[Start of section]
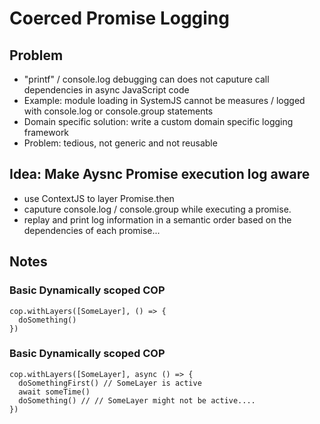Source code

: # Coerced Promise Logging

## Problem

- "printf" / console.log debugging can does not caputure call dependencies in async JavaScript code
- Example: module loading in SystemJS cannot be measures / logged with console.log or console.group statements
- Domain specific solution: write a custom domain specific logging framework
- Problem: tedious, not generic and not reusable 

## Idea: Make Aysnc Promise execution log aware

- use ContextJS to layer Promise.then 
- caputure console.log / console.group while executing a promise.
- replay and print log information in a semantic order based on the dependencies of each promise...


## Notes

### Basic Dynamically scoped COP

```
cop.withLayers([SomeLayer], () => {
  doSomething()
})
```

### Basic Dynamically scoped COP

```
cop.withLayers([SomeLayer], async () => {
  doSomethingFirst() // SomeLayer is active
  await someTime() 
  doSomething() // // SomeLayer might not be active....
})
```
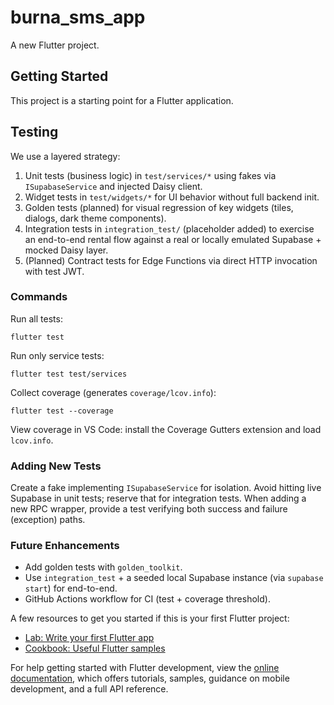 # burna_sms_app

A new Flutter project.

## Getting Started

This project is a starting point for a Flutter application.

## Testing

We use a layered strategy:

1. Unit tests (business logic) in `test/services/*` using fakes via `ISupabaseService` and injected Daisy client.
2. Widget tests in `test/widgets/*` for UI behavior without full backend init.
3. Golden tests (planned) for visual regression of key widgets (tiles, dialogs, dark theme components).
4. Integration tests in `integration_test/` (placeholder added) to exercise an end-to-end rental flow against a real or locally emulated Supabase + mocked Daisy layer.
5. (Planned) Contract tests for Edge Functions via direct HTTP invocation with test JWT.

### Commands
Run all tests:
```
flutter test
```
Run only service tests:
```
flutter test test/services
```
Collect coverage (generates `coverage/lcov.info`):
```
flutter test --coverage
```
View coverage in VS Code: install the Coverage Gutters extension and load `lcov.info`.

### Adding New Tests
Create a fake implementing `ISupabaseService` for isolation. Avoid hitting live Supabase in unit tests; reserve that for integration tests. When adding a new RPC wrapper, provide a test verifying both success and failure (exception) paths.

### Future Enhancements
- Add golden tests with `golden_toolkit`.
- Use `integration_test` + a seeded local Supabase instance (via `supabase start`) for end-to-end.
- GitHub Actions workflow for CI (test + coverage threshold).


A few resources to get you started if this is your first Flutter project:

- [Lab: Write your first Flutter app](https://docs.flutter.dev/get-started/codelab)
- [Cookbook: Useful Flutter samples](https://docs.flutter.dev/cookbook)

For help getting started with Flutter development, view the
[online documentation](https://docs.flutter.dev/), which offers tutorials,
samples, guidance on mobile development, and a full API reference.
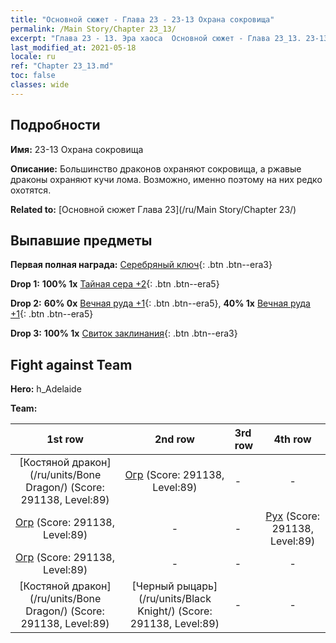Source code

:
 ```yaml
---
title: "Основной сюжет - Глава 23 - 23-13 Охрана сокровища"
permalink: /Main Story/Chapter 23_13/
excerpt: "Глава 23 - 13. Эра хаоса  Основной сюжет - Глава 23_13. 23-13 Охрана сокровища"
last_modified_at: 2021-05-18
locale: ru
ref: "Chapter 23_13.md"
toc: false
classes: wide
---
```


## Подробности

 **Имя:** 23-13 Охрана сокровища

 **Описание:** Большинство драконов охраняют сокровища, а ржавые драконы охраняют кучи лома. Возможно, именно поэтому на них редко охотятся.

 **Related to:** [Основной сюжет Глава 23](/ru/Main Story/Chapter 23/)

## Выпавшие предметы

 **Первая полная награда:** [Серебряный ключ](/ItemsRU/con_693/){: .btn .btn--era3}

 **Drop 1:** **100% 1x** [Тайная сера +2](/ItemsRU/mat_78/){: .btn .btn--era5}

 **Drop 2:** **60% 0x** [Вечная руда +1](/ItemsRU/mat_68/){: .btn .btn--era5}, **40% 1x** [Вечная руда +1](/ItemsRU/mat_68/){: .btn .btn--era5}

 **Drop 3:** **100% 1x** [Свиток заклинания](/ItemsRU/con_694/){: .btn .btn--era3}


## Fight against Team
 **Hero:** h_Adelaide

 **Team:**


  | 1st row | 2nd row | 3rd row | 4th row |
  |:----:|:----:|:----|:----:|
  | [Костяной дракон](/ru/units/Bone Dragon/) (Score: 291138, Level:89)  | [Огр](/ru/units/Ogre/) (Score: 291138, Level:89)  | - | - |
  | [Огр](/ru/units/Ogre/) (Score: 291138, Level:89)  | - | - | [Рух](/ru/units/Roc/) (Score: 291138, Level:89)  |
  | [Огр](/ru/units/Ogre/) (Score: 291138, Level:89)  | - | - | - |
  | [Костяной дракон](/ru/units/Bone Dragon/) (Score: 291138, Level:89)  | [Черный рыцарь](/ru/units/Black Knight/) (Score: 291138, Level:89)  | - | - |


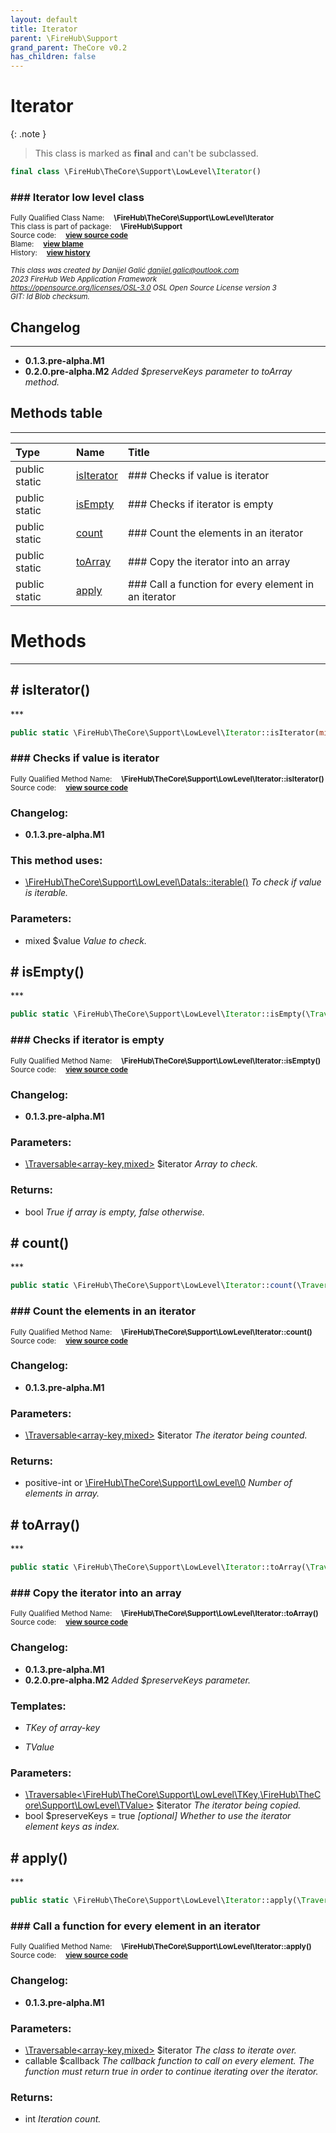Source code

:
 ```yaml
---
layout: default
title: Iterator
parent: \FireHub\Support
grand_parent: TheCore v0.2
has_children: false
---
```


<link rel="stylesheet" type="text/css" href="/css/style.css" />

# Iterator

{: .note }
> This class is marked as **final** and can't be subclassed.


```php
final class \FireHub\TheCore\Support\LowLevel\Iterator()
```

### ### Iterator low level class

<sub>Fully Qualified Class Name:  **\FireHub\TheCore\Support\LowLevel\Iterator**</sub><br>
<sub>This class is part of package:  **\FireHub\Support**</sub><br>
<sub>Source code:  **[view source code](https://github.com/The-FireHub-Project/TheCore/blob/v1.0/src/support/lowlevel/firehub.Iterator.php#L38)**</sub><br>
<sub>Blame:  **[view blame](https://github.com/The-FireHub-Project/TheCore/blame/v1.0/src/support/lowlevel/firehub.Iterator.php)**</sub><br>
<sub>History:  **[view history](https://github.com/The-FireHub-Project/TheCore/commits/v1.0/src/support/lowlevel/firehub.Iterator.php)**</sub><br>

<sub>_This class was created by Danijel Galić <danijel.galic@outlook.com>_</sub><br>
<sub>_2023 FireHub Web Application Framework_</sub><br>
<sub>_<https://opensource.org/licenses/OSL-3.0> OSL Open Source License version 3_</sub><br>
<sub>_GIT: $Id$ Blob checksum._</sub><br>

## Changelog
***

* **0.1.3.pre-alpha.M1** 
* **0.2.0.pre-alpha.M2** _Added $preserveKeys parameter to toArray method._


## Methods table
***

| Type  | Name  | Title |
| :---  | :---  | :---  |
|public static |<a href="#isiterator()">isIterator</a>|### Checks if value is iterator|
|public static |<a href="#isempty()">isEmpty</a>|### Checks if iterator is empty|
|public static |<a href="#count()">count</a>|### Count the elements in an iterator|
|public static |<a href="#toarray()">toArray</a>|### Copy the iterator into an array|
|public static |<a href="#apply()">apply</a>|### Call a function for every element in an iterator|


# Methods
***


<h2><a name="isiterator()"># isIterator()</a></h2>
***

```php
public static \FireHub\TheCore\Support\LowLevel\Iterator::isIterator(mixed $value)
```

### ### Checks if value is iterator

<sub>Fully Qualified Method Name:  **\FireHub\TheCore\Support\LowLevel\Iterator::isIterator()**</sub><br>
<sub>Source code:  **[view source code](https://github.com/The-FireHub-Project/TheCore/blob/v1.0/src/support/lowlevel/firehub.Iterator.php#L52)**</sub><br>

### Changelog:

* **0.1.3.pre-alpha.M1** 

### This method uses:

* [\FireHub\TheCore\Support\LowLevel\DataIs::iterable()](/thecore/v0.2\FireHub\TheCore\Support\LowLevel\DataIs#iterable()) _To check if value is iterable._

### Parameters:

* mixed $value _Value to check._

<h2><a name="isempty()"># isEmpty()</a></h2>
***

```php
public static \FireHub\TheCore\Support\LowLevel\Iterator::isEmpty(\Traversable<array-key,mixed> $iterator):bool
```

### ### Checks if iterator is empty

<sub>Fully Qualified Method Name:  **\FireHub\TheCore\Support\LowLevel\Iterator::isEmpty()**</sub><br>
<sub>Source code:  **[view source code](https://github.com/The-FireHub-Project/TheCore/blob/v1.0/src/support/lowlevel/firehub.Iterator.php#L68)**</sub><br>

### Changelog:

* **0.1.3.pre-alpha.M1** 

### Parameters:

* [\Traversable&lt;array-key,mixed&gt;](/thecore/v0.2\Traversable&lt;array-key,mixed&gt;) $iterator _Array to check._

### Returns:

* bool _True if array is empty, false otherwise._

<h2><a name="count()"># count()</a></h2>
***

```php
public static \FireHub\TheCore\Support\LowLevel\Iterator::count(\Traversable<array-key,mixed> $iterator):positive-int|\FireHub\TheCore\Support\LowLevel\0
```

### ### Count the elements in an iterator

<sub>Fully Qualified Method Name:  **\FireHub\TheCore\Support\LowLevel\Iterator::count()**</sub><br>
<sub>Source code:  **[view source code](https://github.com/The-FireHub-Project/TheCore/blob/v1.0/src/support/lowlevel/firehub.Iterator.php#L84)**</sub><br>

### Changelog:

* **0.1.3.pre-alpha.M1** 

### Parameters:

* [\Traversable&lt;array-key,mixed&gt;](/thecore/v0.2\Traversable&lt;array-key,mixed&gt;) $iterator _The iterator being counted._

### Returns:

* positive-int or [\FireHub\TheCore\Support\LowLevel\0](/thecore/v0.2\FireHub\TheCore\Support\LowLevel\0) _Number of elements in array._

<h2><a name="toarray()"># toArray()</a></h2>
***

```php
public static \FireHub\TheCore\Support\LowLevel\Iterator::toArray(\Traversable<\FireHub\TheCore\Support\LowLevel\TKey,\FireHub\TheCore\Support\LowLevel\TValue> $iterator, bool $preserveKeys = true)
```

### ### Copy the iterator into an array

<sub>Fully Qualified Method Name:  **\FireHub\TheCore\Support\LowLevel\Iterator::toArray()**</sub><br>
<sub>Source code:  **[view source code](https://github.com/The-FireHub-Project/TheCore/blob/v1.0/src/support/lowlevel/firehub.Iterator.php#L108)**</sub><br>

### Changelog:

* **0.1.3.pre-alpha.M1** 
* **0.2.0.pre-alpha.M2** _Added $preserveKeys parameter._

### Templates:

* *TKey of array-key*

* *TValue*


### Parameters:

* [\Traversable&lt;\FireHub\TheCore\Support\LowLevel\TKey,\FireHub\TheCore\Support\LowLevel\TValue&gt;](/thecore/v0.2\Traversable&lt;\FireHub\TheCore\Support\LowLevel\TKey,\FireHub\TheCore\Support\LowLevel\TValue&gt;) $iterator _The iterator being copied._
* bool $preserveKeys = true _[optional] 
Whether to use the iterator element keys as index._

<h2><a name="apply()"># apply()</a></h2>
***

```php
public static \FireHub\TheCore\Support\LowLevel\Iterator::apply(\Traversable<array-key,mixed> $iterator, callable $callback):int
```

### ### Call a function for every element in an iterator

<sub>Fully Qualified Method Name:  **\FireHub\TheCore\Support\LowLevel\Iterator::apply()**</sub><br>
<sub>Source code:  **[view source code](https://github.com/The-FireHub-Project/TheCore/blob/v1.0/src/support/lowlevel/firehub.Iterator.php#L128)**</sub><br>

### Changelog:

* **0.1.3.pre-alpha.M1** 

### Parameters:

* [\Traversable&lt;array-key,mixed&gt;](/thecore/v0.2\Traversable&lt;array-key,mixed&gt;) $iterator _The class to iterate over._
* callable $callback _The callback function to call on every element.
The function must return true in order to continue iterating over the iterator._

### Returns:

* int _Iteration count._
[End of section]
### What the task requires
For each line above that carries the word "positive", copy it out.

### Reply to the task
public static \FireHub\TheCore\Support\LowLevel\Iterator::count(\Traversable<array-key,mixed> $iterator):positive-int|\FireHub\TheCore\Support\LowLevel\0
* positive-int or [\FireHub\TheCore\Support\LowLevel\0](/thecore/v0.2\FireHub\TheCore\Support\LowLevel\0) _Number of elements in array._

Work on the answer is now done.